■ ABOUT THIS EXERCISE: Your answer must be every line of the data below that holds the string "include", copied exactly.

──────── EXTRACTED INFORMATION ────────

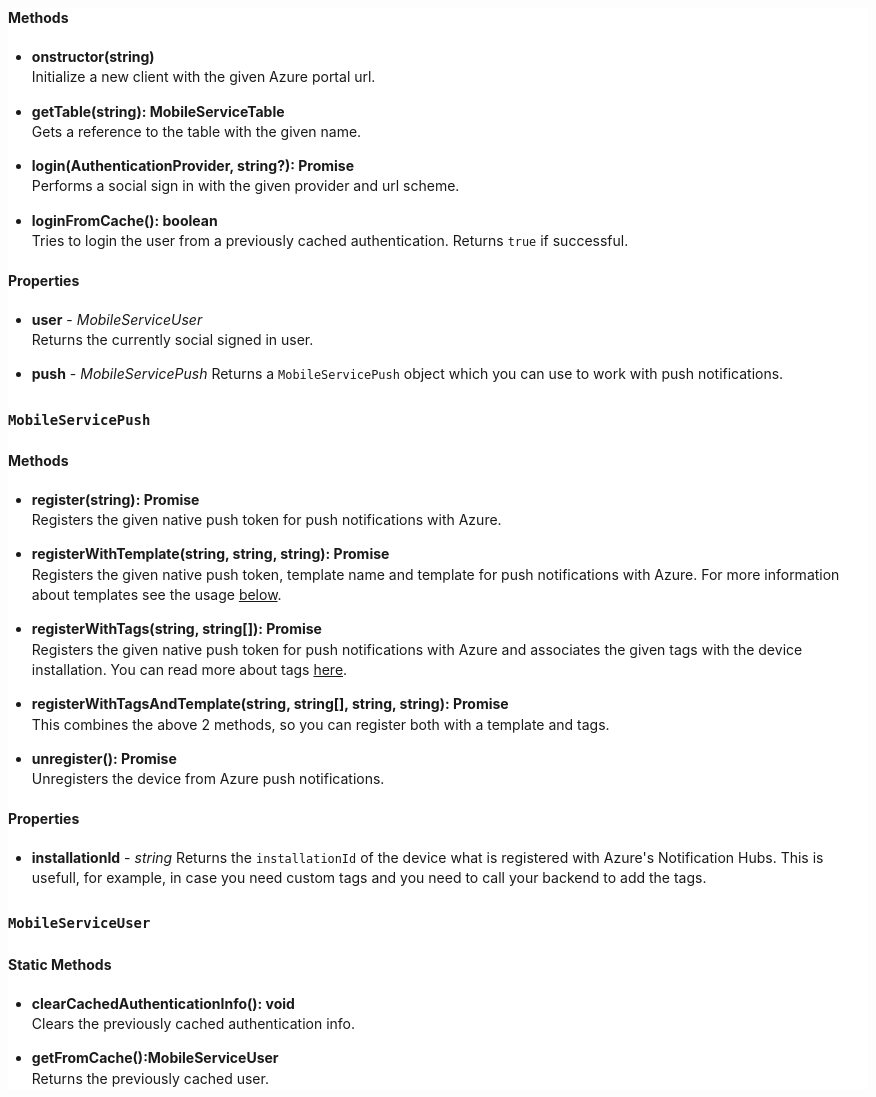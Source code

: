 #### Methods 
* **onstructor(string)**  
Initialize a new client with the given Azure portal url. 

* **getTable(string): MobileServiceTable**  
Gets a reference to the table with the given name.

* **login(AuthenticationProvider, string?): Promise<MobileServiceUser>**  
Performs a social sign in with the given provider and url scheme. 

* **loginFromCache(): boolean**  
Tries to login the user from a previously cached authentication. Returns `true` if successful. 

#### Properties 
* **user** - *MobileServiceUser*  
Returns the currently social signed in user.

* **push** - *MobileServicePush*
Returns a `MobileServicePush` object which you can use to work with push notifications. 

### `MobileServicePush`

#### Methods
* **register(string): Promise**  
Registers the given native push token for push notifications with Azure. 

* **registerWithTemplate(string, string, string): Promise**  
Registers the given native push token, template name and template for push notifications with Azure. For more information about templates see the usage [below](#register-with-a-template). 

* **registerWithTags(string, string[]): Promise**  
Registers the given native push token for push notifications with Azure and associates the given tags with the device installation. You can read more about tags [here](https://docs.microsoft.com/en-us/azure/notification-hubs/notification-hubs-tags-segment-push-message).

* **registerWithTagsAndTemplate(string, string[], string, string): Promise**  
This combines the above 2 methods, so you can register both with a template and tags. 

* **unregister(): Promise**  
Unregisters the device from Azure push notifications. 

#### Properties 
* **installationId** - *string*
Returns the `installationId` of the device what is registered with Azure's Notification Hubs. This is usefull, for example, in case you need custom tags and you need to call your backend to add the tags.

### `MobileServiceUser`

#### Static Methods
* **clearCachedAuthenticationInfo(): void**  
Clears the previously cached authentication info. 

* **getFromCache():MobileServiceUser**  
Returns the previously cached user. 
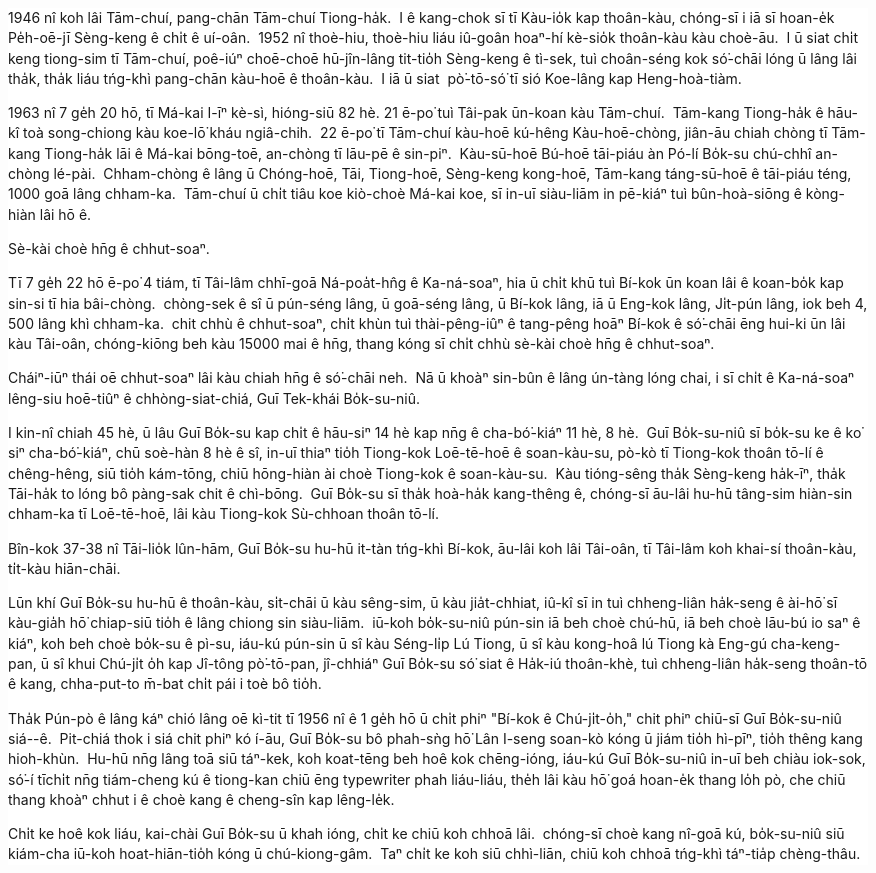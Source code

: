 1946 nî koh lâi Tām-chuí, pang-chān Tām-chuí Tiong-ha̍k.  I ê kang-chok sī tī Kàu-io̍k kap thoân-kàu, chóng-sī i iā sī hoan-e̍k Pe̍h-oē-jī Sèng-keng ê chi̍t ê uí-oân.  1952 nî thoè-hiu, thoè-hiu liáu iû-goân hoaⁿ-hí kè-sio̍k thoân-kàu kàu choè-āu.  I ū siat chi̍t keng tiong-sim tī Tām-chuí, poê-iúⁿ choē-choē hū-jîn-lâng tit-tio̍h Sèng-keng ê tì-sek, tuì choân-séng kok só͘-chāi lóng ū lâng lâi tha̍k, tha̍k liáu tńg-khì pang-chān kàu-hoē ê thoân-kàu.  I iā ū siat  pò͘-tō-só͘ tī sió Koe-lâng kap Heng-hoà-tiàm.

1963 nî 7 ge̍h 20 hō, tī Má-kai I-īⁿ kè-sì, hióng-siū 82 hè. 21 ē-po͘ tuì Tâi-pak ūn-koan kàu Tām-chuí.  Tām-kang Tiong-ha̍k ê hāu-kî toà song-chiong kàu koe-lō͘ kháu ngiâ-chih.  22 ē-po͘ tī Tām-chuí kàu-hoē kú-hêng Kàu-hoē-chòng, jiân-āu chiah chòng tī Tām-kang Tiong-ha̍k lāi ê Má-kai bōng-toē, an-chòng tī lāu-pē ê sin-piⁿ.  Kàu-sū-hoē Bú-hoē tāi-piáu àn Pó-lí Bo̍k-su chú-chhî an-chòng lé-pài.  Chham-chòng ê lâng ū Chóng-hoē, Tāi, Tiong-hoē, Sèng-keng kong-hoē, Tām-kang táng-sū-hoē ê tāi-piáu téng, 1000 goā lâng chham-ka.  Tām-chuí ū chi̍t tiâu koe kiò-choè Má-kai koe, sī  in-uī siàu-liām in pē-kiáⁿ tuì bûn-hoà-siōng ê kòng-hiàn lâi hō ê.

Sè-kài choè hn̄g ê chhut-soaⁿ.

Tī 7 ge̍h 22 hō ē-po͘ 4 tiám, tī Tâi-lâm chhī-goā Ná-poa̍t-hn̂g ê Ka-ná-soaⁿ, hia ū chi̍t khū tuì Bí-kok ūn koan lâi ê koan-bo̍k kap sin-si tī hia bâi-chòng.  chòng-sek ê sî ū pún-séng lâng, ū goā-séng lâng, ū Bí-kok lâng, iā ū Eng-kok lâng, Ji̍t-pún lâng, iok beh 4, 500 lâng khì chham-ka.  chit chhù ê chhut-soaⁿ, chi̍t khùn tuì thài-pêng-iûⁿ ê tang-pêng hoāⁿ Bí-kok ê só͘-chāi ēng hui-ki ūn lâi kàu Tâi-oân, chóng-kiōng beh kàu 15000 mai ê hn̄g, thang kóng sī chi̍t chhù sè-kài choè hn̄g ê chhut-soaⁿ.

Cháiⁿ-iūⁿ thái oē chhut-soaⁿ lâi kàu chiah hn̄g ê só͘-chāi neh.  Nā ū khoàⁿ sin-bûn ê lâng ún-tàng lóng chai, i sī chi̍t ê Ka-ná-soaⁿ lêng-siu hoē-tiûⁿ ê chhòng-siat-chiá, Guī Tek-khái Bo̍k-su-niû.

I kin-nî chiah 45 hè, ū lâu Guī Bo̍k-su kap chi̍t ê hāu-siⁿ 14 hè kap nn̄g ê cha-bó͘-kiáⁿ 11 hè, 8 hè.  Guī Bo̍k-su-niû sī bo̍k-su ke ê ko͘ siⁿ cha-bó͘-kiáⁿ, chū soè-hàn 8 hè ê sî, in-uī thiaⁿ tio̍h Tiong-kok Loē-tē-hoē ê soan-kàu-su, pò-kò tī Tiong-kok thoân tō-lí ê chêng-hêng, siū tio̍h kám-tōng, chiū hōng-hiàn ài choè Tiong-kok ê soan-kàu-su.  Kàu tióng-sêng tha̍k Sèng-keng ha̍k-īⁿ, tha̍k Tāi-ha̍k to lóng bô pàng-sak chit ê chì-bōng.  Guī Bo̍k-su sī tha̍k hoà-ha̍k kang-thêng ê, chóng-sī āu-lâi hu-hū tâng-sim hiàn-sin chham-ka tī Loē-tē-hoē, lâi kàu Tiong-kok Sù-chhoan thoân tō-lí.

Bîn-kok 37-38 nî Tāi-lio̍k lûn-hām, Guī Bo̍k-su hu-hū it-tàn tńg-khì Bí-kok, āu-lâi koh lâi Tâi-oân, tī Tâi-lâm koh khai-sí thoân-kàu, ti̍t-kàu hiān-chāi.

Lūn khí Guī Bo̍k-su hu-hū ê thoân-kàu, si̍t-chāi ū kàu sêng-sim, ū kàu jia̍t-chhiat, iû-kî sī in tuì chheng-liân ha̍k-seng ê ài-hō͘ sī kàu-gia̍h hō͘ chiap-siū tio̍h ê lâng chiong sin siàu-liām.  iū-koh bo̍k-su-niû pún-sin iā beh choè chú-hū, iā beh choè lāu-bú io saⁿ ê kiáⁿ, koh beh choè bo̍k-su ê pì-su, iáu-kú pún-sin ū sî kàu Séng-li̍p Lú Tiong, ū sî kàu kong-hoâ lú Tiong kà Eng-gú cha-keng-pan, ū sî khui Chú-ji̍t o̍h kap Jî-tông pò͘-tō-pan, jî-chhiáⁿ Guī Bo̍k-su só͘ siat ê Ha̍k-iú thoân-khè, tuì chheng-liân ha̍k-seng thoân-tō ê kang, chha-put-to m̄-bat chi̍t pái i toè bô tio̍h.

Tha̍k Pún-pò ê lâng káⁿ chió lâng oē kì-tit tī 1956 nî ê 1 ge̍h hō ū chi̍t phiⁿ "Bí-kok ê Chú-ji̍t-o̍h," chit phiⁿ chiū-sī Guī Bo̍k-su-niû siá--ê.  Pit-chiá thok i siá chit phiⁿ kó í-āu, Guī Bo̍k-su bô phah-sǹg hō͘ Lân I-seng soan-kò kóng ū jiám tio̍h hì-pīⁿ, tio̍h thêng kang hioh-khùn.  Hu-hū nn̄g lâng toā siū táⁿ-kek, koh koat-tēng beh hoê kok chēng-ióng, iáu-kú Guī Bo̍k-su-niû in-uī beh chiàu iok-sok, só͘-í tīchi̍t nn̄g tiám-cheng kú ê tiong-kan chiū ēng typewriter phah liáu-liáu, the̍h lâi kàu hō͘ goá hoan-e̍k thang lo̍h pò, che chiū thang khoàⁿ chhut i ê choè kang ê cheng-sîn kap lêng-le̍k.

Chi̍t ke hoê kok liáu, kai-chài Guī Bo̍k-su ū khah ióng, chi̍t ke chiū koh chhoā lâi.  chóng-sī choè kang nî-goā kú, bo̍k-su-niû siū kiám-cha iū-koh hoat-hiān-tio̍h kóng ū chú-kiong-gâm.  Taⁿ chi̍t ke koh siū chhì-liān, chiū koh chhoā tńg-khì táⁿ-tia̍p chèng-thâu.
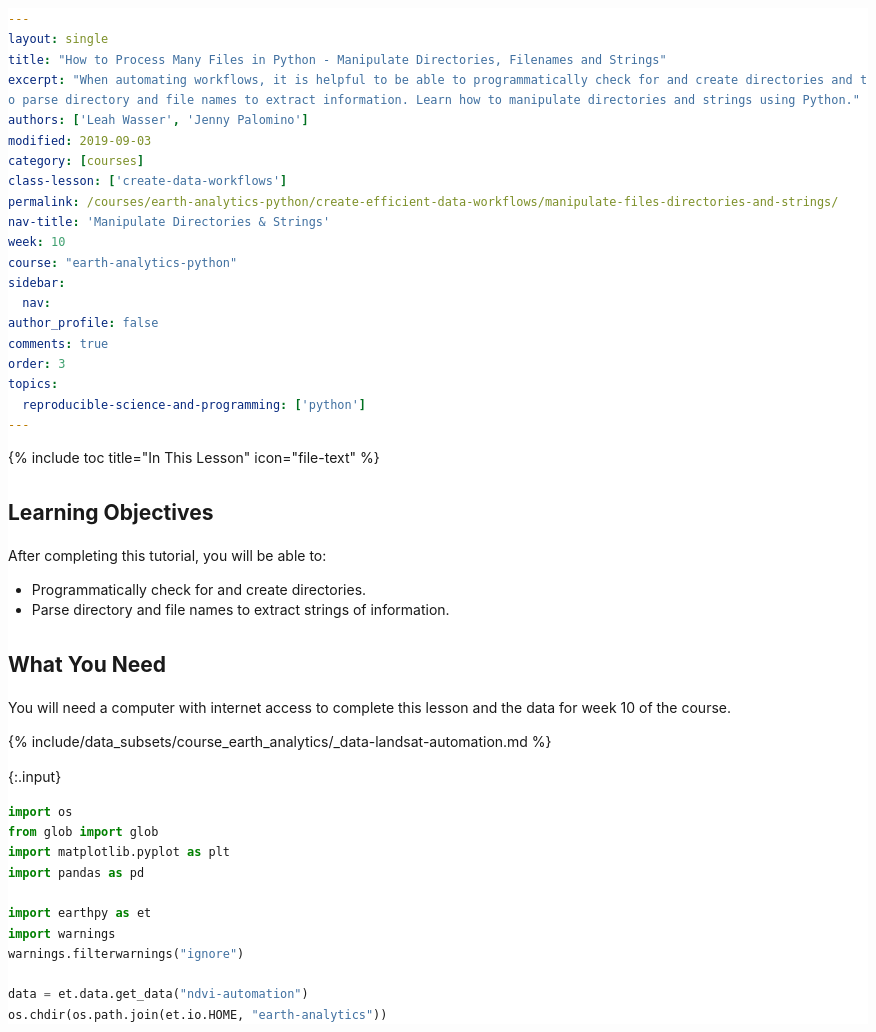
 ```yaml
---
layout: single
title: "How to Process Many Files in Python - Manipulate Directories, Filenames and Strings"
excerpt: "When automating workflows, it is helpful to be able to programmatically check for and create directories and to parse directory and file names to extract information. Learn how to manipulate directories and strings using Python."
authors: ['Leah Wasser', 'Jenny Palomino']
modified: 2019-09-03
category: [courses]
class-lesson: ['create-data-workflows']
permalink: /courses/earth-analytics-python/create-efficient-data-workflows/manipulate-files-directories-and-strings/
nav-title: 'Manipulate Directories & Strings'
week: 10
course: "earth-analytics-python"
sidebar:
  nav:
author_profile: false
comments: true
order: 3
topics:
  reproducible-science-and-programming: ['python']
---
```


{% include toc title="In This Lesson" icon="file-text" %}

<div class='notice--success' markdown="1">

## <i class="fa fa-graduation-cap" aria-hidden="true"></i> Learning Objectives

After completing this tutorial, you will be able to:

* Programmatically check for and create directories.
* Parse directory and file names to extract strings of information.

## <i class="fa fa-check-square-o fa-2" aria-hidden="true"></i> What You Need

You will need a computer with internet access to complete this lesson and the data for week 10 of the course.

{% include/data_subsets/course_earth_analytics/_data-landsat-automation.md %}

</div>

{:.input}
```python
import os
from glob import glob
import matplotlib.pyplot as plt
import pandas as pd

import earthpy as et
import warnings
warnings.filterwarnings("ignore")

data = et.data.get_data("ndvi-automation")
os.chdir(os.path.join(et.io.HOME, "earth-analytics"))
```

────────

■ EXERCISE ANSWER:
{% include toc title="In This Lesson" icon="file-text" %}
{% include/data_subsets/course_earth_analytics/_data-landsat-automation.md %}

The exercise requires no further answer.